■ Source material ■
------------

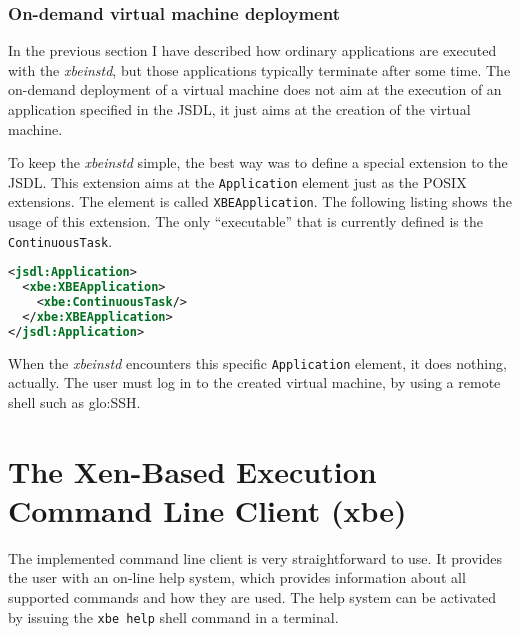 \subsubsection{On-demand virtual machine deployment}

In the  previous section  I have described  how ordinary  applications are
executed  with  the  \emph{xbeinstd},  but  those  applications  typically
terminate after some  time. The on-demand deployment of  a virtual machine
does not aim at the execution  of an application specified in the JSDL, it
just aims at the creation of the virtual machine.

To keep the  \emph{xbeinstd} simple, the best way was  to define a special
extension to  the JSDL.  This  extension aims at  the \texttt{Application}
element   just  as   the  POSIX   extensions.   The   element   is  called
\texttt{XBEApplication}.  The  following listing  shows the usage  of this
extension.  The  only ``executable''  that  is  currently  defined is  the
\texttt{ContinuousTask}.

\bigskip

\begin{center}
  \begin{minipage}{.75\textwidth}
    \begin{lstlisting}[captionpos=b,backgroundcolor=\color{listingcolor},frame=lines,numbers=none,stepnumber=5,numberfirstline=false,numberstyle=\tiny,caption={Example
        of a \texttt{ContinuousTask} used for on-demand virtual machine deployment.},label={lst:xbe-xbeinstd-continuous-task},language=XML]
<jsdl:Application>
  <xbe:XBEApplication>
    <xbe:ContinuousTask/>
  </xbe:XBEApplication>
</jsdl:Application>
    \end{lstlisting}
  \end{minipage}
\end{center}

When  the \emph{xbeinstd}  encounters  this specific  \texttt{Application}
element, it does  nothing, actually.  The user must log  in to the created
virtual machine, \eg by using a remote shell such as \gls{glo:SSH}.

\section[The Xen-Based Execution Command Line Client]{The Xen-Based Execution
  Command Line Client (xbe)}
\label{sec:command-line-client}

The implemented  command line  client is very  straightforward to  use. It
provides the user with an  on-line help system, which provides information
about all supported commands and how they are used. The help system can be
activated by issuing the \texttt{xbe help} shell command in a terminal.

------------

Give the entries back verbatim and omit the images.

■ Response area ■
 \subsubsection{On-demand virtual machine deployment}

In the  previous section  I have described  how ordinary  applications are
executed  with  the  \emph{xbeinstd},  but  those  applications  typically
terminate after some  time. The on-demand deployment of  a virtual machine
does not aim at the execution  of an application specified in the JSDL, it
just aims at the creation of the virtual machine.

To keep the  \emph{xbeinstd} simple, the best way was  to define a special
extension to  the JSDL.  This  extension aims at  the \texttt{Application}
element   just  as   the  POSIX   extensions.   The   element   is  called
\texttt{XBEApplication}.  The  following listing  shows the usage  of this
extension.  The  only ``executable''  that  is  currently  defined is  the
\texttt{ContinuousTask}.

\bigskip

\begin{center}
  \begin{minipage}{.75\textwidth}
    \begin{lstlisting}[captionpos=b,backgroundcolor=\color{listingcolor},frame=lines,numbers=none,stepnumber=5,numberfirstline=false,numberstyle=\tiny,caption={Example
        of a \texttt{ContinuousTask} used for on-demand virtual machine deployment.},label={lst:xbe-xbeinstd-continuous-task},language=XML]
<jsdl:Application>
  <xbe:XBEApplication>
    <xbe:ContinuousTask/>
  </xbe:XBEApplication>
</jsdl:Application>
    \end{lstlisting}
  \end{minipage}
\end{center}

When  the \emph{xbeinstd}  encounters  this specific  \texttt{Application}
element, it does  nothing, actually.  The user must log  in to the created
virtual machine, \eg by using a remote shell such as \gls{glo:SSH}.

\section[The Xen-Based Execution Command Line Client]{The Xen-Based Execution
  Command Line Client (xbe)}
\label{sec:command-line-client}

The implemented  command line  client is very  straightforward to  use. It
provides the user with an  on-line help system, which provides information
about all supported commands and how they are used. The help system can be
activated by issuing the \texttt{xbe help} shell command in a terminal.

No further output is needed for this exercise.